The poem does not say who these people are, only that “some” believe the world will end in fire, while another group believes it will end in ice.
The speaker then considers each of these points of view and decides that, while they agree with the group who believes the world will end in fire, they also recognize that ice is a similarly destructive force that could just as easily lead to the world’s end.
Meaning of the Poem
“Fire and Ice,” like many poems, contains deeper meanings symbolized by the images it discusses. In other words, the poet is not implying that the world will end in fire or ice. These elemental forces, on the other hand, represent the concept of destruction in the world.
People have different ideas about what will destroy the world or even bring it to an end. These disagreements are referenced succinctly by pointing to the “fire” and “ice” groups, as well as the speaker’s own opinions.
The poem implies that one thing is certain, regardless of which side one takes: destruction is unavoidable.
Finally, the speaker tells us that either desire or hatred is equally likely to result in destruction. “Desire,” symbolized by fire, can lead to destruction through the unchecked accumulation of things or the drive to gain something at any cost.

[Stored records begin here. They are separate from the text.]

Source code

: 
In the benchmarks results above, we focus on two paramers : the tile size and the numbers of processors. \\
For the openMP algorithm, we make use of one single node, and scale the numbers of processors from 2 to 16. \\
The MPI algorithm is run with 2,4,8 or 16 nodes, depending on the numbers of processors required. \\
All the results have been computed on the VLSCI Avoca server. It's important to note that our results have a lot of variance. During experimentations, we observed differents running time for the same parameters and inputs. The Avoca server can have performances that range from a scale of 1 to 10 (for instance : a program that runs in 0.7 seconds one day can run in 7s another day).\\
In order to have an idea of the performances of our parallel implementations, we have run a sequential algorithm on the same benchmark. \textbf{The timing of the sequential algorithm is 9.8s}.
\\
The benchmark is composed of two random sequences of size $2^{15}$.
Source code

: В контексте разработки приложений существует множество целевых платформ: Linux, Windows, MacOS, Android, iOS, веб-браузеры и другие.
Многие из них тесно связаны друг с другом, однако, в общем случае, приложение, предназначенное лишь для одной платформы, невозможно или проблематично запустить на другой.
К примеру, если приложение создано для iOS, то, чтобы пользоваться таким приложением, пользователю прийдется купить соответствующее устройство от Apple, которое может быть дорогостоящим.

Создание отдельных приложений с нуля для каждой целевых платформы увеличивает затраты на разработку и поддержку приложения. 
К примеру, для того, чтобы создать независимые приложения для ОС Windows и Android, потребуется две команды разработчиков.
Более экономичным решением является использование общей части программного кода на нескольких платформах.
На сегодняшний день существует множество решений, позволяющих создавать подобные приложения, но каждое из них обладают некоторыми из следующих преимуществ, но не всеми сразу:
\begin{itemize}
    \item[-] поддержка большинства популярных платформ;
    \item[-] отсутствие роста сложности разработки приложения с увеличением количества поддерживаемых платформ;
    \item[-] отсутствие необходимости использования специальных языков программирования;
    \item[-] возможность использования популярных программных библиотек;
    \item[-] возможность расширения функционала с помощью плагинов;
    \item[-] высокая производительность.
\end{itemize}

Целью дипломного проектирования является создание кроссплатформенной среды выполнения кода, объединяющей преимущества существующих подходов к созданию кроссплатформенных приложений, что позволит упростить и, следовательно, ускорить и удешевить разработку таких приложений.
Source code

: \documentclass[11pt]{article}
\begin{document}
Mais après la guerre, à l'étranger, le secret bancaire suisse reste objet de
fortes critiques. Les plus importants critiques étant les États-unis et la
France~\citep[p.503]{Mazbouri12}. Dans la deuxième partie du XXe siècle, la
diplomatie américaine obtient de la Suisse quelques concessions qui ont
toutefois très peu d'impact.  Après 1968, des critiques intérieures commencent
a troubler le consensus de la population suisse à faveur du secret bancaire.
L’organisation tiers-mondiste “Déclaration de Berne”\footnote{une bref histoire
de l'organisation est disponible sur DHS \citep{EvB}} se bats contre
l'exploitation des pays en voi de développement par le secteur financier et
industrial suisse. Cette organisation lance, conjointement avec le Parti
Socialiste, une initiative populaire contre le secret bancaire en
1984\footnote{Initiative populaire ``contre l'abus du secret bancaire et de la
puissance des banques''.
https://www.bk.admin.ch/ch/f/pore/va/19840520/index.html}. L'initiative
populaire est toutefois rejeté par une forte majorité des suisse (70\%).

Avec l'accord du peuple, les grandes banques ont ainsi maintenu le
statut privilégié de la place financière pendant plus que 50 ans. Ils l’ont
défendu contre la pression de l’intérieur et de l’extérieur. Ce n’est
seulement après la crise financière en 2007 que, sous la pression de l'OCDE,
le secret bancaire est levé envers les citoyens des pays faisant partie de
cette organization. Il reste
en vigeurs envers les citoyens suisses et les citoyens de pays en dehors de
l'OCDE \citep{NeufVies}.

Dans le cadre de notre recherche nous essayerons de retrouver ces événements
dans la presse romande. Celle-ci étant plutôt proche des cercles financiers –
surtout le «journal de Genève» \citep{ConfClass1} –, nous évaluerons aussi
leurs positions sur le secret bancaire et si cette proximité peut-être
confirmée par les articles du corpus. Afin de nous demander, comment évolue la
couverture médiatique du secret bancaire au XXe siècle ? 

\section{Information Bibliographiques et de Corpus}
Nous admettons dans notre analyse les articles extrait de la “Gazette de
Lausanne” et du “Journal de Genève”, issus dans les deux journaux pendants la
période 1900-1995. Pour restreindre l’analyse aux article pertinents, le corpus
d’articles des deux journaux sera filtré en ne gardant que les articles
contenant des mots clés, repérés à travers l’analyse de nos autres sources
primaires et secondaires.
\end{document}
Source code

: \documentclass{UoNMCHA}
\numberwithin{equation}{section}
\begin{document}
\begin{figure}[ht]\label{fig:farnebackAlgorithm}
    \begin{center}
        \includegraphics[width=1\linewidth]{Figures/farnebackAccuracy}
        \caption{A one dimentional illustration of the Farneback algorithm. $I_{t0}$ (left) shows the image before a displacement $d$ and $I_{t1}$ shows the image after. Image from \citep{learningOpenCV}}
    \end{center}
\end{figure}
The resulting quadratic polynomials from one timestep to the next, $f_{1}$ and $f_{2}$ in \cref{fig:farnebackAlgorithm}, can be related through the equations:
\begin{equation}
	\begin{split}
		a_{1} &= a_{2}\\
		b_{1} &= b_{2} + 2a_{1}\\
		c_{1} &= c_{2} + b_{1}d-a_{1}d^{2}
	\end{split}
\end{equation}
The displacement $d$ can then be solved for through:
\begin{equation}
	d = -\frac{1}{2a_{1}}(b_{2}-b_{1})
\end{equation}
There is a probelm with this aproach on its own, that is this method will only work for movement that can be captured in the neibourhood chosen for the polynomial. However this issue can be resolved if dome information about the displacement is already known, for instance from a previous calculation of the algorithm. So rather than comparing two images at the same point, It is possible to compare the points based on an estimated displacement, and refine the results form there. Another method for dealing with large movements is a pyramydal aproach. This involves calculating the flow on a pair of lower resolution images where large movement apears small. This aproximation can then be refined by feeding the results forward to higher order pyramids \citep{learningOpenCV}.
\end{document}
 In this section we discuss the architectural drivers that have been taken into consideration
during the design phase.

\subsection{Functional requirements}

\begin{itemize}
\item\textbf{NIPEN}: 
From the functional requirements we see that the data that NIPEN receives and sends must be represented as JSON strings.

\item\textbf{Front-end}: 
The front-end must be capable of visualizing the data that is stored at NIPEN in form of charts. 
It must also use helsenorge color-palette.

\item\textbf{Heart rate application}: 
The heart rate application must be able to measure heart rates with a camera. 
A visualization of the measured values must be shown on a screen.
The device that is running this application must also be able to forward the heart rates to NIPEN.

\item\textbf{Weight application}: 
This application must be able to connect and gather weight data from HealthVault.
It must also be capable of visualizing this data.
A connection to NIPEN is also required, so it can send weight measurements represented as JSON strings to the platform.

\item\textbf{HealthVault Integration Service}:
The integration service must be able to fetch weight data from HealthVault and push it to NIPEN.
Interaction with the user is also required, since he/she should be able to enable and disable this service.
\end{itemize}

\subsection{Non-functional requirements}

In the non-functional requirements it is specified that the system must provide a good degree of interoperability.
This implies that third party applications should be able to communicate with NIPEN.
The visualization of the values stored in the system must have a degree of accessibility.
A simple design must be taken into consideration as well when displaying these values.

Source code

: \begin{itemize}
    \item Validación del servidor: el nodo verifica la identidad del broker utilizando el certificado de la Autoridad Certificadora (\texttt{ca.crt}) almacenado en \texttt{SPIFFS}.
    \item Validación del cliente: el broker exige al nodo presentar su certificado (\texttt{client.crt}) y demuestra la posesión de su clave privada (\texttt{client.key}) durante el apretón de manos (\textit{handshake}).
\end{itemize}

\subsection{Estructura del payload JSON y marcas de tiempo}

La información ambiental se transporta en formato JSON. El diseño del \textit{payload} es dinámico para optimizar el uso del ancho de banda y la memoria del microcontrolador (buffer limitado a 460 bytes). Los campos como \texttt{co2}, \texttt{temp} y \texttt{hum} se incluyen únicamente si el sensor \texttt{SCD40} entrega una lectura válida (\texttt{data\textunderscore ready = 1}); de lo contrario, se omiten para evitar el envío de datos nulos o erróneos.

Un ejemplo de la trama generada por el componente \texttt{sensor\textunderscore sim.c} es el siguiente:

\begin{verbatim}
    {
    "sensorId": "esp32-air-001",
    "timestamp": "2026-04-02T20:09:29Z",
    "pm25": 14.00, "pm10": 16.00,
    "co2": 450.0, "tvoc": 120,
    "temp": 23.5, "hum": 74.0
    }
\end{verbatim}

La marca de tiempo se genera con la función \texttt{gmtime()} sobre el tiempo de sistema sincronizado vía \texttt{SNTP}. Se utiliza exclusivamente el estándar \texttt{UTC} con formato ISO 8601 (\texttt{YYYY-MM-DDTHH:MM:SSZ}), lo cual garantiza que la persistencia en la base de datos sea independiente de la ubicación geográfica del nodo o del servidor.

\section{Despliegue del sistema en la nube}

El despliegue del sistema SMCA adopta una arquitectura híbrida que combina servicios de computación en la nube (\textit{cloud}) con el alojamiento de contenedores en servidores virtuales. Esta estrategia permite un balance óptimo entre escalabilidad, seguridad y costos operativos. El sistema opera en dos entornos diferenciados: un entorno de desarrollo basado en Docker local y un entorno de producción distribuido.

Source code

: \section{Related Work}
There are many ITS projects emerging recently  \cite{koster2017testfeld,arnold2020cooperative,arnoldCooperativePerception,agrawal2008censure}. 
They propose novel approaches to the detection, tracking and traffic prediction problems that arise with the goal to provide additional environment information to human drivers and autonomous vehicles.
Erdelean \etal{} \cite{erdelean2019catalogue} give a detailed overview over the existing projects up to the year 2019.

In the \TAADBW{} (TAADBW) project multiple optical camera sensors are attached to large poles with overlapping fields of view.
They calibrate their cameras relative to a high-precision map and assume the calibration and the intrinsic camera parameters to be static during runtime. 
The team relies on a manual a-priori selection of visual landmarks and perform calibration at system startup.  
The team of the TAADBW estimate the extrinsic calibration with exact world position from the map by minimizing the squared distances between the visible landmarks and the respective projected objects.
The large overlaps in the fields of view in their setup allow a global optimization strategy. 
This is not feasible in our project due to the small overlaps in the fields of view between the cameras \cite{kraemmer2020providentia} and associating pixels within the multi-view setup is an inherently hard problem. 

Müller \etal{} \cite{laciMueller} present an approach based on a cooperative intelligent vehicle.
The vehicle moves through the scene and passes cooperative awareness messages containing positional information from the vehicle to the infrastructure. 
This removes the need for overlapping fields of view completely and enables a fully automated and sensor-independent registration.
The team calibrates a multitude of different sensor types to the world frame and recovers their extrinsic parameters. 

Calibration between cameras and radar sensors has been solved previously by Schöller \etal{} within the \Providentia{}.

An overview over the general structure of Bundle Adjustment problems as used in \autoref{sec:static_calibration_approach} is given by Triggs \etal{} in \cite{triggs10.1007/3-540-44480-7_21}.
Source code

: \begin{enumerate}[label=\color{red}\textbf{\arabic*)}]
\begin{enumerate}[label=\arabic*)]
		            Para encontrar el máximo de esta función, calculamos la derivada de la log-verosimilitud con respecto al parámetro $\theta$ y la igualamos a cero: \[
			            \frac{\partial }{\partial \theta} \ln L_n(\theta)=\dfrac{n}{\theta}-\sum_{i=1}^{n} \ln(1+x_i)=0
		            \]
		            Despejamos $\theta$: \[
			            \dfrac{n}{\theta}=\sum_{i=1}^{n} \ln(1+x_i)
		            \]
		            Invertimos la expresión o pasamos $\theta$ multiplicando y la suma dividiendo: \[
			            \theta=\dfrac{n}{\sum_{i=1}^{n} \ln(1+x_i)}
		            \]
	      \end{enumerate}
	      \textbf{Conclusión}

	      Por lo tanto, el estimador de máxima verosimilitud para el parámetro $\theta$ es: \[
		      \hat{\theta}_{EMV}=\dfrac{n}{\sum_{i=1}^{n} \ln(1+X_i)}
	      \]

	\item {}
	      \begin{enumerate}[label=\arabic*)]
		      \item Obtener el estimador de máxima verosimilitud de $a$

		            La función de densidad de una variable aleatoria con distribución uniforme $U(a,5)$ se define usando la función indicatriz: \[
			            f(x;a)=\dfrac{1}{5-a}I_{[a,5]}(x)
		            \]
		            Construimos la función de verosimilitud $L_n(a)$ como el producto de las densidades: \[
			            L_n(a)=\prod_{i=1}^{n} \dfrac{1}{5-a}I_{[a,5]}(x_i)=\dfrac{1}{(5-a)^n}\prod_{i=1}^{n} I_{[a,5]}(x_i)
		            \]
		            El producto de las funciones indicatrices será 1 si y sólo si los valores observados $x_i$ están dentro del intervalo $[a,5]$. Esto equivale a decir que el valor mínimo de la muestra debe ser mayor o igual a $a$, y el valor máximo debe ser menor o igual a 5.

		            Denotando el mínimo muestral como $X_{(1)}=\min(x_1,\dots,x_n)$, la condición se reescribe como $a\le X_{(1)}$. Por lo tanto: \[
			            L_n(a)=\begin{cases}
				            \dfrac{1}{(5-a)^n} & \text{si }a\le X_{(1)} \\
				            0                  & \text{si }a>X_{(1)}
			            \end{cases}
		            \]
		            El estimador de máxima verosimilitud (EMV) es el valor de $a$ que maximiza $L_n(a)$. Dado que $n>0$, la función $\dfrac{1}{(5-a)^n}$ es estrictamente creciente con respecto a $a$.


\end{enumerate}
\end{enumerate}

However, “hate,” represented by fire, can also cause destruction by tearing apart interpersonal bonds.
Analysis of the Poem
Some literary critics claim that Robert Frost‘s “Fire and Ice” is inspired by Dante’s epic poem The Inferno, written in the 14th century. The Inferno depicts the poet traveling through hell (and later, in other Dante works, purgatory and paradise) and observing the fates of sinners. Some have drawn parallels between Dante’s work and Frost’s:
The 32nd section or canto of the Inferno describes a section of hell in which sinners are almost completely trapped in a lake of ice while also surrounded by an everlasting fire. Frost’s poem evokes the work’s contrasting imagery of fire and ice, which is present at the same time.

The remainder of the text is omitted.